What this task involves => Pull from the data below each line where the word "DELETE" occurs, and copy it.

================================

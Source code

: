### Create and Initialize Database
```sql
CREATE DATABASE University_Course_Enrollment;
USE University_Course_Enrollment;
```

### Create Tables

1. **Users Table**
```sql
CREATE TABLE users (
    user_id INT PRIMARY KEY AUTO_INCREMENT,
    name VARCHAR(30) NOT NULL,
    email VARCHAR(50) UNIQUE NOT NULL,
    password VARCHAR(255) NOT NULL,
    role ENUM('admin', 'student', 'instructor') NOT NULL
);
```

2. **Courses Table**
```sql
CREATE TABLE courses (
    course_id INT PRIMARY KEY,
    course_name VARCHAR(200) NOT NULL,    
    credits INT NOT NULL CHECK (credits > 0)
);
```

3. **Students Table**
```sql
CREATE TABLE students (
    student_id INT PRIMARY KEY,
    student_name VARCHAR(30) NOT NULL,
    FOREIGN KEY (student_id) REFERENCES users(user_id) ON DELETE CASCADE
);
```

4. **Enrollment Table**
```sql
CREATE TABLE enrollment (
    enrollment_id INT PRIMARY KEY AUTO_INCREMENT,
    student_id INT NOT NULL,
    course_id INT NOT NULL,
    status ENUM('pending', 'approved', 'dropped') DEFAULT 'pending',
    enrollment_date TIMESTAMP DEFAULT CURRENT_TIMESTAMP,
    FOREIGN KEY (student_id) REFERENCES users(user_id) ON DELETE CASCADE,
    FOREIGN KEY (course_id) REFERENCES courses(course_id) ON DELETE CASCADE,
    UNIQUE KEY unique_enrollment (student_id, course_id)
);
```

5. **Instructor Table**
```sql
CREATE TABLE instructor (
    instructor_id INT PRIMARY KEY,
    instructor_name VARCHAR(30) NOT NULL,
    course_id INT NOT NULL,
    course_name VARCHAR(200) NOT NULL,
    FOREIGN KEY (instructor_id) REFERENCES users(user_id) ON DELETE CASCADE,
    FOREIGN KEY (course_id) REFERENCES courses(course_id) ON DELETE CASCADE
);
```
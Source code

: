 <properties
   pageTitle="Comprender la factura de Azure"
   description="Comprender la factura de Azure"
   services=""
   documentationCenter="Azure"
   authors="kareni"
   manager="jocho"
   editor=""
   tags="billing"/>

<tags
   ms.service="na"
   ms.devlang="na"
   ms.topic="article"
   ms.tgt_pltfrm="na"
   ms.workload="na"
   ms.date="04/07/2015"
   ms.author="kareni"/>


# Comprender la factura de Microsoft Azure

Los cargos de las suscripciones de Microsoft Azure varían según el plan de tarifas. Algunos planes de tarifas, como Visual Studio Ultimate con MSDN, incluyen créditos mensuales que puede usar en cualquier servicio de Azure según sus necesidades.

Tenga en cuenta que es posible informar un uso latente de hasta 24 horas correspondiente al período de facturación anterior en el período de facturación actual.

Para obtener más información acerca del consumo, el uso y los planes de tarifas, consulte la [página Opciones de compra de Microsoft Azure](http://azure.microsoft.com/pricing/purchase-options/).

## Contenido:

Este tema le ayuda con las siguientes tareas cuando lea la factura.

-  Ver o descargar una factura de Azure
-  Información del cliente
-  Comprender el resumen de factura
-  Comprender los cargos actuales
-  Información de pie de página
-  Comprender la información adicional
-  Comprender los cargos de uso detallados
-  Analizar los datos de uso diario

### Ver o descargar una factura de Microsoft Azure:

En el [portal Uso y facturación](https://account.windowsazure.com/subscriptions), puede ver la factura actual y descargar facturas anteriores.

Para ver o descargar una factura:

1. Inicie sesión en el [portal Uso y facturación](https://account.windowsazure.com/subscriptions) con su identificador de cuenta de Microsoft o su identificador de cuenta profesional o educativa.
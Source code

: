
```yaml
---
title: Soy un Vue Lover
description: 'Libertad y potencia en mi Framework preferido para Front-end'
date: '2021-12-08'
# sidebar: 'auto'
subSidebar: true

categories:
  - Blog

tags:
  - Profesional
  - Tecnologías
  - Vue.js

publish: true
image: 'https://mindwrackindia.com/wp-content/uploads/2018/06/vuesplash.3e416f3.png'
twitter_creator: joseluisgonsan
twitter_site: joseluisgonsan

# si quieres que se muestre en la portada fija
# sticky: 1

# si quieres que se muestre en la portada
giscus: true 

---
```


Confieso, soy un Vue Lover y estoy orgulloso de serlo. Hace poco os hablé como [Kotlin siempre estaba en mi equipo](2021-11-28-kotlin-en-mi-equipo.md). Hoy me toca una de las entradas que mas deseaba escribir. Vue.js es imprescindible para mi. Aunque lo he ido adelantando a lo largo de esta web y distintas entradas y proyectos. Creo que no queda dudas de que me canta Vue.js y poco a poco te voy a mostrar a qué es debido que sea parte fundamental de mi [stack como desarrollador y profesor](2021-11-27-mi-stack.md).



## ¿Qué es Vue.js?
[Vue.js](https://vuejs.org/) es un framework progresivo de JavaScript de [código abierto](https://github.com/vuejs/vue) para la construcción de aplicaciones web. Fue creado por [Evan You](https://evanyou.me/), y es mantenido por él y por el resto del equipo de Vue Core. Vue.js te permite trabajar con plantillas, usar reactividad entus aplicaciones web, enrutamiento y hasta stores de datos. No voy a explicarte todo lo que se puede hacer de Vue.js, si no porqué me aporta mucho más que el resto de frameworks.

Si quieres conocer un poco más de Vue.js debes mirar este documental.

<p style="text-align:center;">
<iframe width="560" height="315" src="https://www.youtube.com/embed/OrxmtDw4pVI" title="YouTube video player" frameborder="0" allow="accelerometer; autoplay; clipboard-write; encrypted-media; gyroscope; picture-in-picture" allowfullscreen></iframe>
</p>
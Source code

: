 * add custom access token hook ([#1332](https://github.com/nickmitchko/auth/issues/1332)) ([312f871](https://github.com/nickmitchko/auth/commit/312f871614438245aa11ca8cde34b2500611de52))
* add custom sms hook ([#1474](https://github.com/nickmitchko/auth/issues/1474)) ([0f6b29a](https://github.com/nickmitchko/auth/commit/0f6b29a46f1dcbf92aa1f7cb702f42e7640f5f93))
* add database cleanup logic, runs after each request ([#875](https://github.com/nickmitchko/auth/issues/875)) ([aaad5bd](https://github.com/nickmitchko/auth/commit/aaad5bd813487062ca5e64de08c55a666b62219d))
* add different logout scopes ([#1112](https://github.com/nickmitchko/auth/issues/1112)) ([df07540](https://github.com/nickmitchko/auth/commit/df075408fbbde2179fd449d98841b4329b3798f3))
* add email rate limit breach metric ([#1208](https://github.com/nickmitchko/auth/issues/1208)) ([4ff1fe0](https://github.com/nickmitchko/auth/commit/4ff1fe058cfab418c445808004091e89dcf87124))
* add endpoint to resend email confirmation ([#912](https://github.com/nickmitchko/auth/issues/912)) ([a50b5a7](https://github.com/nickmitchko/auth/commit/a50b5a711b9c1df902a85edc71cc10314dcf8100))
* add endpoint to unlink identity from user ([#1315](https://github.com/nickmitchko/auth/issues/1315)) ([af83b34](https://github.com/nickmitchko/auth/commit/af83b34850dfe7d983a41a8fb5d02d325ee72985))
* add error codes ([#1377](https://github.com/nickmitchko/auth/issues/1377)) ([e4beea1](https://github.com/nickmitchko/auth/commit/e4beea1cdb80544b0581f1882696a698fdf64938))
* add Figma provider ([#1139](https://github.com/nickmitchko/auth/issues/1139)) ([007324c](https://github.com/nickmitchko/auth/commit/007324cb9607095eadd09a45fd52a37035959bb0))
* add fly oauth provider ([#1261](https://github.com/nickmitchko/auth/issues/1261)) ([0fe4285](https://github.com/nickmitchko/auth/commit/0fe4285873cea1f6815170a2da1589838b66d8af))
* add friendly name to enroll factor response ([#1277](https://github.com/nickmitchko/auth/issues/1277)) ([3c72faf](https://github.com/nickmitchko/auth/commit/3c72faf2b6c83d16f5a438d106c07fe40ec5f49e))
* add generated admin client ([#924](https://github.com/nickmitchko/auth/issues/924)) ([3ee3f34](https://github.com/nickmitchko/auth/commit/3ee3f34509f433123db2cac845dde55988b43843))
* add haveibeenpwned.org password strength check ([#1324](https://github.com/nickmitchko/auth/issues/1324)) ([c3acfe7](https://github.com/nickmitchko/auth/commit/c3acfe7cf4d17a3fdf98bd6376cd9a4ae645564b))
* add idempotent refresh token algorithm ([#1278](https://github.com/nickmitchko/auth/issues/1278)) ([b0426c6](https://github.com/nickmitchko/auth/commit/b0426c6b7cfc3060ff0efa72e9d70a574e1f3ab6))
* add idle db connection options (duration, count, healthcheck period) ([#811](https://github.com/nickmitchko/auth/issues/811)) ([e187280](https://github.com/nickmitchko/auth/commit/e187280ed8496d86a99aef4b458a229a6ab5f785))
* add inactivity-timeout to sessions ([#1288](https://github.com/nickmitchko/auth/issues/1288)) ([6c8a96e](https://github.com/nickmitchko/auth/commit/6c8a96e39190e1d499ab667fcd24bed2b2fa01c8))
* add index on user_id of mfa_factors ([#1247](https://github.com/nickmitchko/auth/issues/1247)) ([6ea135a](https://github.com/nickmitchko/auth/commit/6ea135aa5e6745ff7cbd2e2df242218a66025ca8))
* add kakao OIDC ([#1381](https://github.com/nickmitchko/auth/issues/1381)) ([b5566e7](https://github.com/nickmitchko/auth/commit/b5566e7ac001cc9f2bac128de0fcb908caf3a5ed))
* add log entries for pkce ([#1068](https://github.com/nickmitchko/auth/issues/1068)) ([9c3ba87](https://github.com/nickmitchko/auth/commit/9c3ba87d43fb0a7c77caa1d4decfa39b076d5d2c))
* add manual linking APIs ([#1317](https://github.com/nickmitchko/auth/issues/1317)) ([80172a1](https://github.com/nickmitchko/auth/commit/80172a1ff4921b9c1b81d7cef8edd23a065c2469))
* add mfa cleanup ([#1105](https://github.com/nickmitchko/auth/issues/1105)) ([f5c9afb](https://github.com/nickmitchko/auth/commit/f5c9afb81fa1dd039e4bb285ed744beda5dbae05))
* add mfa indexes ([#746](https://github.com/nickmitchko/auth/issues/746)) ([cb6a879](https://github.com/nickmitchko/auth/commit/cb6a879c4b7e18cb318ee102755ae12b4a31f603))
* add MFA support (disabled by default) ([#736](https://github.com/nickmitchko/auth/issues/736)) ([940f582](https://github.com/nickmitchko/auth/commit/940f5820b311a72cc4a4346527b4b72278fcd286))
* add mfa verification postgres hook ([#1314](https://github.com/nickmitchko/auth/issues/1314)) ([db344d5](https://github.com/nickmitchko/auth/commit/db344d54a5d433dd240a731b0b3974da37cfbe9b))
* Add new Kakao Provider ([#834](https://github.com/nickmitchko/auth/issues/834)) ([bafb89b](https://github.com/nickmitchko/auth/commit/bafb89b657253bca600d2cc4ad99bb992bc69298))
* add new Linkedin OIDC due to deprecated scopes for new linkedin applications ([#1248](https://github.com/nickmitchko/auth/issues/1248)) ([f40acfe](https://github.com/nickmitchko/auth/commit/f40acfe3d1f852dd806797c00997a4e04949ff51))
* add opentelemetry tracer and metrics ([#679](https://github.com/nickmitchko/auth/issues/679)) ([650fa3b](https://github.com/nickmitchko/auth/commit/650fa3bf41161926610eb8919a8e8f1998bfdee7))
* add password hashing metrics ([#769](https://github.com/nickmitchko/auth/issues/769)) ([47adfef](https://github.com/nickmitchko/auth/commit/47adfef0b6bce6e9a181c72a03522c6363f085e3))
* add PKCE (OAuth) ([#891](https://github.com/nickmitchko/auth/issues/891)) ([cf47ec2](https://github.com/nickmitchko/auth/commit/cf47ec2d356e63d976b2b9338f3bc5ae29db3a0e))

================================

Solution to this exercise =>
    FOREIGN KEY (student_id) REFERENCES users(user_id) ON DELETE CASCADE
    FOREIGN KEY (student_id) REFERENCES users(user_id) ON DELETE CASCADE,
    FOREIGN KEY (course_id) REFERENCES courses(course_id) ON DELETE CASCADE,
    FOREIGN KEY (instructor_id) REFERENCES users(user_id) ON DELETE CASCADE,
    FOREIGN KEY (course_id) REFERENCES courses(course_id) ON DELETE CASCADE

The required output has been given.